Adding a bit more texture on what happened to the rental markets and negative gearing deductions in financial year 2014, the ATO Taxation Statistics for 2013/14 showed that net rental income losses fell by more than half from $7.9 billion to $3.7 billion over the last two years.

Negative Gearing

The total rental loss claimed fell from $12.04 billion to $10.97 billion, but remember that negative gearing losses are a timing difference only, and as such these are not amounts which could be “saved” from the budget.

The share of those 2.03 million folk who own a loss-making investment property fell from 64 per cent to 62 per cent.

OK, so that’s the summary data.

But what does it actually mean?

In terms of what this means in reality for the typical individual owning a property, the average rental loss has declined from well over five grand at $5,096 in the 2008 tax year to just $1,828 by FY2014, a whopping decline of more than 64 per cent.

Negative Gearing 2

Furthermore, with the cash rate falling several times further since 1 July 2013, average net rental loss will decline for the next two or three tax years to come (just ask any capital city based landlord about their 2015 tax returns).

Rental market trends – who?

The Tax Office also served up some interesting data on who is recording net rental losses.

In terms of additional investors in the financial year, the numbers of individuals with a rental interest and a taxable income between $37,000 and $80,000 increased, if only moderately, with those within this taxable income bracket racking up a total of 707,000 taxpayers with a net rental interest.

However, the greatest increase in volume of overall investors was reflected in an extra 42,400 individuals in the taxable income bracket of $80,001 to $180,000.

By way of contrast there were only an additional 9,000 individuals with an interest in the $180,000 to $250,000 taxable income bracket, and an additional 5,000 individuals in the $250,000 to $500,000 bracket.

Looked at another way by income, 767,000 of those declaring a taxable income of under $80,000 accounted for 61 per cent of total net rental losses.

With the largest increase in net rental interest over the year, and it does confirm that to a substantial extent “middle Australia” is buying into residential investment property, and so doing is not only “for the rich”.

It is worth highlighting here, however, that the “taxable income” declared on tax returns is reduced by negative gearing losses.

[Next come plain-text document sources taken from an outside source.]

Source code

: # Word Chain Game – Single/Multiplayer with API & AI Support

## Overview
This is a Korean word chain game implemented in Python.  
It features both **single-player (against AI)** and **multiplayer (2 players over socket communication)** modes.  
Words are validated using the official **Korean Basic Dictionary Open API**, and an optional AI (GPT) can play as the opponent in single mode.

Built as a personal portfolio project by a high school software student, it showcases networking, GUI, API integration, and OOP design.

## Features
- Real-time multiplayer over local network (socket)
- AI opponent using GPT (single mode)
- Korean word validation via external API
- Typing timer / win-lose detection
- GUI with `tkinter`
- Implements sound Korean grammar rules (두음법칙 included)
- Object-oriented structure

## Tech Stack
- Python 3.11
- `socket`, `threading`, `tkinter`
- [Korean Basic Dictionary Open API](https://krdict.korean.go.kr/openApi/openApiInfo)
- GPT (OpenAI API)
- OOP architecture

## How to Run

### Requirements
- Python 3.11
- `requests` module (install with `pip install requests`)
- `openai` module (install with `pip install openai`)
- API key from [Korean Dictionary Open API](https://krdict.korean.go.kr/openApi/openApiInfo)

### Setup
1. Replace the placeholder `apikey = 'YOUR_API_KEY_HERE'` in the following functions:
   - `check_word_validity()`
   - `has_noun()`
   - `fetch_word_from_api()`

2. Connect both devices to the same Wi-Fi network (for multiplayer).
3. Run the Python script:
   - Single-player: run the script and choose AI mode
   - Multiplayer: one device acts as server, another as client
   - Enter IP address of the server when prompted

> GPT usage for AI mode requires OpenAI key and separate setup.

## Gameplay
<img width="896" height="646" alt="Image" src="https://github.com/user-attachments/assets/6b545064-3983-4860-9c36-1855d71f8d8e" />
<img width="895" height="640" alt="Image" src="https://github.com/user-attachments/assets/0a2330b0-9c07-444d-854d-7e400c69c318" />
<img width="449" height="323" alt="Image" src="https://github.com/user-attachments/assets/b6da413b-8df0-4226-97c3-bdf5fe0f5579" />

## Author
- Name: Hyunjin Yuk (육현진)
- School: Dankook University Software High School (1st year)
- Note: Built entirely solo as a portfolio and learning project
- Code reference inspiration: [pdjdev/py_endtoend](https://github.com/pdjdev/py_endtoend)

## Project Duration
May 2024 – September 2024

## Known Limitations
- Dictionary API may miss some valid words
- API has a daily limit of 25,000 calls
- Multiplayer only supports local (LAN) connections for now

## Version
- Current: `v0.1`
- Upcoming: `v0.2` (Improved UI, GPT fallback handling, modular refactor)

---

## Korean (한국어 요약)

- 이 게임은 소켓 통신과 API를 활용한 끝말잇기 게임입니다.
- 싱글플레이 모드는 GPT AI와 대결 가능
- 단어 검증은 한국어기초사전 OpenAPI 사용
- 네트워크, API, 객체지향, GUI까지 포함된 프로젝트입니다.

Thus for example it should be acknowledged  that a person declaring a net rental interest and taxable income of under $80,000 could theoretically have income of $81,828 before an average net rental loss is deducted.

The overwhelming majority of landlords continue to only own one or two rental properties.

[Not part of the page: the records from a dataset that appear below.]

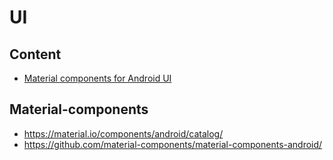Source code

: # UI

## Content
- [Material components for Android UI](https://github.com/LatticeInnovations/awesome-lattice/blob/master/Testing.md#Material-components)

## Material-components
- https://material.io/components/android/catalog/
- https://github.com/material-components/material-components-android/

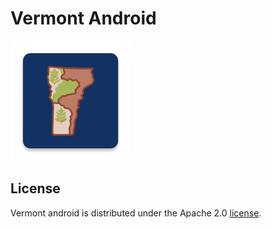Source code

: # Vermont Android

![Vermont Icon](docs/images/app-icon.png "Vermont Icon")

## License
Vermont android is distributed under the Apache 2.0 [license](LICENSE).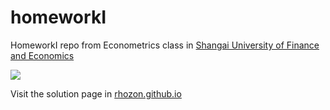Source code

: # homeworkI
HomeworkI repo from Econometrics class in [Shangai University of Finance and Economics ](http://english.sufe.edu.cn/main.htm)

![](https://upload.wikimedia.org/wikipedia/en/thumb/9/90/Shanghai_University_of_Finance_and_Economics_logo.png/300px-Shanghai_University_of_Finance_and_Economics_logo.png)

Visit the solution page in [rhozon.github.io](rhozon.github.io)


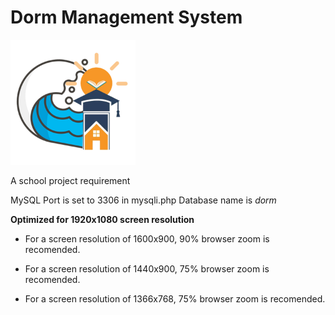 # Dorm Management System
<img src="logo.png" width=200px>

A school project requirement

MySQL Port is set to 3306 in mysqli.php
Database name is <i>dorm</i>

<b>Optimized for 1920x1080 screen resolution</b><br>

* For a screen resolution of 1600x900, 90% browser zoom is recomended.

* For a screen resolution of 1440x900, 75% browser zoom is recomended.

* For a screen resolution of 1366x768, 75% browser zoom is recomended.
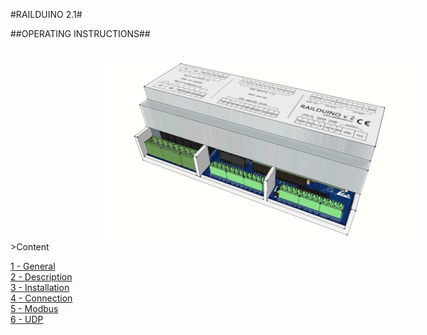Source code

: #RAILDUINO 2.1#

##OPERATING INSTRUCTIONS##

<img src="./media/railduino.jpeg" style="max-height: 300px; margin: 20px 0 0 150px;">
>Content

[1 - General](./general.md)  
[2 - Description](./description.md)  
[3 - Installation](./installation.md)  
[4 - Connection](./connection.md)  
[5 - Modbus](./modbus.md)  
[6 - UDP](./udp.md)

Naturally when analysing the figures by age younger investors remain the most likely to rely upon negative gearing, with 82 per cent of all property investors aged between 18 and 29 declaring a net rental loss. key house first home rent lease move

As the population ages it is little surprise to discover that more than one fifth of investors are now aged over 60, a share that will likely increase over time.

It goes almost without saying that the top 20 per cent of income earners owe the bulk of investment housing debt, a point highlighted by the Reserve Bank of Australia as favourable for economic stability, since these investors are also best placed to service their debt.

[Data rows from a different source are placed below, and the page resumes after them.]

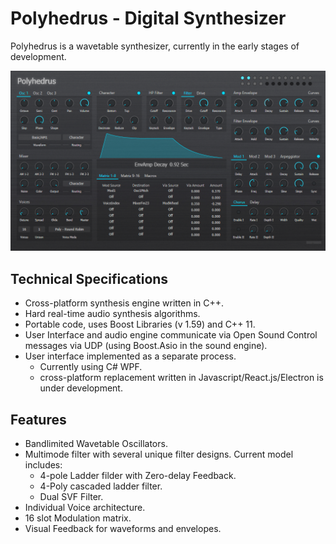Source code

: # Polyhedrus - Digital Synthesizer

Polyhedrus is a wavetable synthesizer, currently in the early stages of development.

![](Polyhedrus.png)

## Technical Specifications

* Cross-platform synthesis engine written in C++.
* Hard real-time audio synthesis algorithms.
* Portable code, uses Boost Libraries (v 1.59) and C++ 11.
* User Interface and audio engine communicate via Open Sound Control messages via UDP (using Boost.Asio in the sound engine).
* User interface implemented as a separate process.
	* Currently using C# WPF.
	* cross-platform replacement written in Javascript/React.js/Electron is under development.

## Features

* Bandlimited Wavetable Oscillators.
* Multimode filter with several unique filter designs. Current model includes:
	* 4-pole Ladder filder with Zero-delay Feedback.
	* 4-Poly cascaded ladder filter.
	* Dual SVF Filter.
* Individual Voice architecture.
* 16 slot Modulation matrix.
* Visual Feedback for waveforms and envelopes.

Finally, one other interesting trend was the surge in sundry rental deductions, suggesting that with the rental market softening and becoming more competitive landlords have had an increasing propensity to spend on property improvements, which has been of significant benefit to the trades sector.

The wrap

Overall, the figures again showed that rental properties are owned by a broad range of Australians by income, comprising a total of well over two million taxpayers.

The good news from a budget repair perspective is that net rental losses have declined by well over half over the past two tax years alone.

What’s more, with interest rates since falling to record lows, we can look forward to seeing further declines over the next few years of data.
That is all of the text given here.